→ **TASK OBJECTIVE**:
Retype, word for word, every line from the one holding "That's all folks !" through the one holding "Z Garbage Collector" in the entries below, both included, and only those lines.
START LISTED RECORDS
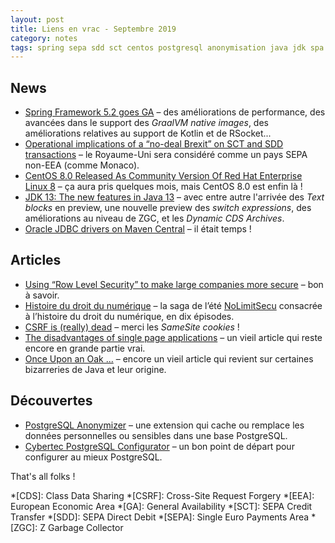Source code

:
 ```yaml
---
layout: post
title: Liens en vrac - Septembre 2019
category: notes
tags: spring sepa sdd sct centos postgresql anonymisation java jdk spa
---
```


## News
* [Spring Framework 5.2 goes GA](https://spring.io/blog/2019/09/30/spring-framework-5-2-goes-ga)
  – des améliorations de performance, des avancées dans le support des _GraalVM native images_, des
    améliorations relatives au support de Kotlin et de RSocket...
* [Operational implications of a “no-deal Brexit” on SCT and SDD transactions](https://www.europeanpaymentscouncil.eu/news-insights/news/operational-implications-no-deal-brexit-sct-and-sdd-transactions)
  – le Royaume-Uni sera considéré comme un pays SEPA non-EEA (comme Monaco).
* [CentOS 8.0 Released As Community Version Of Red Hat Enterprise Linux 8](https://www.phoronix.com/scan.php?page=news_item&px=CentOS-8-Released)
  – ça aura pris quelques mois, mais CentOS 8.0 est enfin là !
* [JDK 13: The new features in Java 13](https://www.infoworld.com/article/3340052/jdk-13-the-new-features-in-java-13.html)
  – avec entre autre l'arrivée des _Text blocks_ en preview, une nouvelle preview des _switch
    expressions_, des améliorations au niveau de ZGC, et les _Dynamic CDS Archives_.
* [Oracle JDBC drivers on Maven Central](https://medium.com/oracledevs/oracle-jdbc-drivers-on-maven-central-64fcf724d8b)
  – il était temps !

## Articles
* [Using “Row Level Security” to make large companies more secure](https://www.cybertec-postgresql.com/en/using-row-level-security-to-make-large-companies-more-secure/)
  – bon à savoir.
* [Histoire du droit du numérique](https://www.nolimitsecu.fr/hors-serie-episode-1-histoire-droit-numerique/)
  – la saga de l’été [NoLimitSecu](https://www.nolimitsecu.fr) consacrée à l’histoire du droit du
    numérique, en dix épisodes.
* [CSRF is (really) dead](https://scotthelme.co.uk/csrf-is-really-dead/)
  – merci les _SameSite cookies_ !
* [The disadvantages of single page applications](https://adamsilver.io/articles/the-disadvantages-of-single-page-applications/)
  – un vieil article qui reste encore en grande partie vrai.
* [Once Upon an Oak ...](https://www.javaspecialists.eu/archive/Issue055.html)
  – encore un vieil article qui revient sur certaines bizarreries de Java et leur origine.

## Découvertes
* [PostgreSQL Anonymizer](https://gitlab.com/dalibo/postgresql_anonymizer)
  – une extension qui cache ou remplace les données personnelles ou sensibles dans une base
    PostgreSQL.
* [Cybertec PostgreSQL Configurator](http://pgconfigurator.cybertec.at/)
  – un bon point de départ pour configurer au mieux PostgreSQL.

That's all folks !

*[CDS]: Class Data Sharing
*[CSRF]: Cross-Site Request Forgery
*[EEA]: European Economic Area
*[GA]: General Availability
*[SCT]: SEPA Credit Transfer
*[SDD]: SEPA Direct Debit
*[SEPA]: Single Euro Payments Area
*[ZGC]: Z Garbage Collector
END LISTED RECORDS
START LISTED RECORDS
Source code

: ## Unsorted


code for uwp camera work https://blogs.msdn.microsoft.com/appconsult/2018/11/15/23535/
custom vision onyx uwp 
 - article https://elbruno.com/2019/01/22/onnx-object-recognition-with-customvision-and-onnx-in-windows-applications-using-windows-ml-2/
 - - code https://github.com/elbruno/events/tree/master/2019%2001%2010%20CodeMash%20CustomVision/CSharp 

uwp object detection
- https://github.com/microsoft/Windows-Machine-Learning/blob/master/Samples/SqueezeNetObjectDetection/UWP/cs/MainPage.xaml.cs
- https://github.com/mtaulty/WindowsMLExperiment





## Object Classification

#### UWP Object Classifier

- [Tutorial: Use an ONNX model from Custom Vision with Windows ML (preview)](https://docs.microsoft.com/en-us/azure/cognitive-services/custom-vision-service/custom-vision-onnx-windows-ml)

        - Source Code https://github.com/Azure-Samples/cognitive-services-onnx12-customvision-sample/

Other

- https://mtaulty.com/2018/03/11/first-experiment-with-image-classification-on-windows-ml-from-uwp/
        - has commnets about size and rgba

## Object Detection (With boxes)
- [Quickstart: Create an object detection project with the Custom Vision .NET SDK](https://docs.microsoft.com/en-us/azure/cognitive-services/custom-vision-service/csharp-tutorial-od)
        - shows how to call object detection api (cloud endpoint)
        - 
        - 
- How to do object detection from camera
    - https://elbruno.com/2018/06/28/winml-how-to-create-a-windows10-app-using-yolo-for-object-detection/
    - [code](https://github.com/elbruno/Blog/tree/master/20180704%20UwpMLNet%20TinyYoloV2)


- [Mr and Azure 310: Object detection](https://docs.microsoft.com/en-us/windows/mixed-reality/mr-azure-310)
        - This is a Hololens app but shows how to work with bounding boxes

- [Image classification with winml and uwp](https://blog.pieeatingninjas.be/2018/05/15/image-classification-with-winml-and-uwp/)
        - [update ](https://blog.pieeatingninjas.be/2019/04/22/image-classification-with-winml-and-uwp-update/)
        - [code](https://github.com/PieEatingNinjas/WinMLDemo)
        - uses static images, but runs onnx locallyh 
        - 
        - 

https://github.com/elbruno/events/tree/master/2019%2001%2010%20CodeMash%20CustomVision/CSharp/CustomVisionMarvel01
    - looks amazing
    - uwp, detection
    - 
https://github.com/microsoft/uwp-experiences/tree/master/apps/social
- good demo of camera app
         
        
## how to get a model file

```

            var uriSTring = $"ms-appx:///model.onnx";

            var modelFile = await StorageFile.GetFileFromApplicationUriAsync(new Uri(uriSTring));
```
END LISTED RECORDS
→ **OUTPUT OF THE EXERCISE**:
That's all folks !

*[CDS]: Class Data Sharing
*[CSRF]: Cross-Site Request Forgery
*[EEA]: European Economic Area
*[GA]: General Availability
*[SCT]: SEPA Credit Transfer
*[SDD]: SEPA Direct Debit
*[SEPA]: Single Euro Payments Area
*[ZGC]: Z Garbage Collector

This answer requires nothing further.